» Provided records
::::
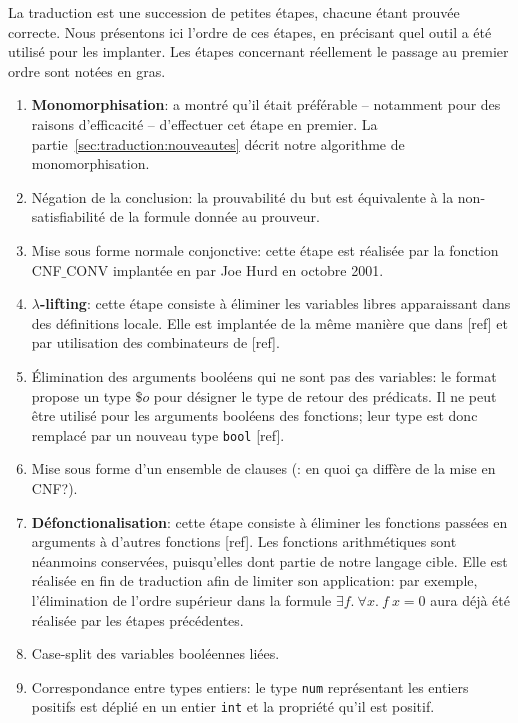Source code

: La traduction est une succession de petites étapes, chacune étant
prouvée correcte. Nous présentons ici l'ordre de ces étapes, en
précisant quel outil a été utilisé pour les implanter. Les étapes
concernant réellement le passage au premier ordre sont notées en gras.
\begin{enumerate}
\item \textbf{Monomorphisation}: \cite{MengP08} a montré qu'il était
  préférable -- notamment pour des raisons d'efficacité -- d'effectuer
  cet étape en premier. La
  partie~\ref{sec:traduction:nouveautes} décrit notre
  algorithme de monomorphisation.
  \item Négation de la conclusion: la prouvabilité du but est
    équivalente à la non-satisfiabilité de la formule donnée au
    prouveur.
  \item Mise sous forme normale conjonctive: cette étape est réalisée
    par la fonction \textsf{CNF$\_$CONV} implantée en \holfour par Joe
    Hurd en octobre 2001.
  \item \textbf{$\lambda$-lifting}: cette étape consiste à éliminer les
    variables libres apparaissant dans des définitions locale. Elle est
    implantée de la même manière que dans [\todo ref] et par utilisation
    des combinateurs de [\todo ref].
  \item Élimination des arguments booléens qui ne sont pas des
    variables: le format \tff propose un type $\$o$ pour désigner le
    type de retour des prédicats. Il ne peut être utilisé pour les
    arguments booléens des fonctions; leur type est donc remplacé par un
    nouveau type \verb!bool! [\todo ref].
  \item Mise sous forme d'un ensemble de clauses (\todo : en quoi ça
    diffère de la mise en CNF?).
  \item \textbf{Défonctionalisation}: cette étape consiste à éliminer
    les fonctions passées en arguments à d'autres fonctions [\todo ref].
    Les fonctions arithmétiques sont néanmoins conservées, puisqu'elles
    dont partie de notre langage cible. Elle est réalisée en fin de
    traduction afin de limiter son application: par exemple,
    l'élimination de l'ordre supérieur dans la formule $\exists f.\
    \forall x.\ f\ x = 0$ aura déjà été réalisée par les étapes
    précédentes.
  \item Case-split des variables booléennes liées.
  \item Correspondance entre types entiers: le type \holfour \verb!num!
    représentant les entiers positifs est déplié en un entier \verb!int!
    et la propriété qu'il est positif.
\end{enumerate}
::::
» Work task
Answer with a number alone. It should equal the count of lines in the entries that hold "éliminer".

» Task answer
2